Hoooly gently caress.

So after some discussion(starting there and going till the end of the thread right now) in the General Programming thread about why a guy had to put eval(input(prompt)) instead of input(prompt), I looked it up in the docs. Apparently in python 2.x (including the current version, 2.7.2), input() is is the same as eval(raw_input()). This was fixed for python 3.x but still holy poo poo. And the worst part is that pretty much every tutorial has you use input with it's implicit eval and even relying on it to convert the results without a second thought (and without even mentioning it).

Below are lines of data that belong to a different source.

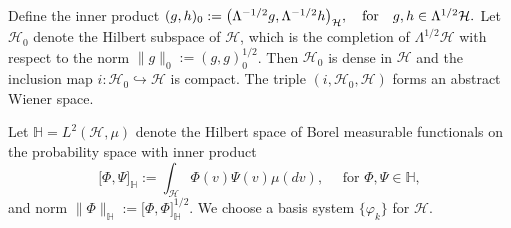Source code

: \documentclass[]{interact}
\theoremstyle{plain}%
\theoremstyle{definition}
\theoremstyle{remark}
\begin{document}
        Define the inner product
    $
        ( g, h )_0 := 
        \big( 
            \Lambda^{-1/2}g ,
            \Lambda^{-1/2} h
        \big)_\mathcal{H},
        \quad 
        \hbox{\rm for}
        \quad g, h \in 
        \Lambda^{1/2} 
        \mathcal{H}.
    $
    Let $\mathcal{H}_0$ denote the Hilbert subspace of $\mathcal{H}$, which is 
    the completion of $\Lambda^{1/2} \mathcal{H}$ with respect to the norm
    $\|g\|_0:= ( g, g )_0^{1/2} $. Then ${\mathcal{H}_0}$ is
    dense in $\mathcal{H}$ and the inclusion map
    $i:\mathcal{H}_0\hookrightarrow\mathcal{H}$ is compact. The triple
    $(i,\mathcal{H}_0,\mathcal{H})$ forms an abstract Wiener space.

    Let
    $
        \mathbb{H} = L^2 (\mathcal{H}, \mu)
    $
    denote the Hilbert space of Borel
    measurable functionals on the probability space with inner
    product
    \[
        \big[ 
            \Phi,
            \Psi
        \big]_\mathbb{H}
        :=
            \int_{\mathcal{H}} 
            \Phi(v)
            \Psi(v)\mu(dv),\quad
            \text{ for } 
            \Phi,\Psi\in\mathbb{H},
    \]
    and norm 
    $\|\Phi\|_{\mathbb{H}}:=\big [\Phi,\Phi\big ]_\mathbb{H}^{1/2}$.
    We choose a basis system $\{\varphi_k\}$ for $\mathcal{H}$.
\end{document}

I have no idea how they thought a built in function named input should automatically and implicitly do an eval on the raw stuff it gets. Like god drat.

Jewel
May 2, 2009

Cross posting my post too.

Beef
Jul 26, 2004
Doesn't Python have a read()? Didn't Guido learn anything from SICP ... oh wait, this is one of those examples why he should have, right?

Crosscontaminant
Jan 18, 2007

The Python 2 way of reading user input from stdin is raw_input() which always returns a string. The Python 3 name for the same thing is input(). As I said over in the other thread I suspect the reason for the input() definition in Python 2 is some sort of compatibility between the two Pythons, but why it's specifically implemented as eval(raw_input()) is nothing but a WTF.

xf86enodev
Mar 27, 2010

dis catte!
Python should finally catch up and release their docs on youtube!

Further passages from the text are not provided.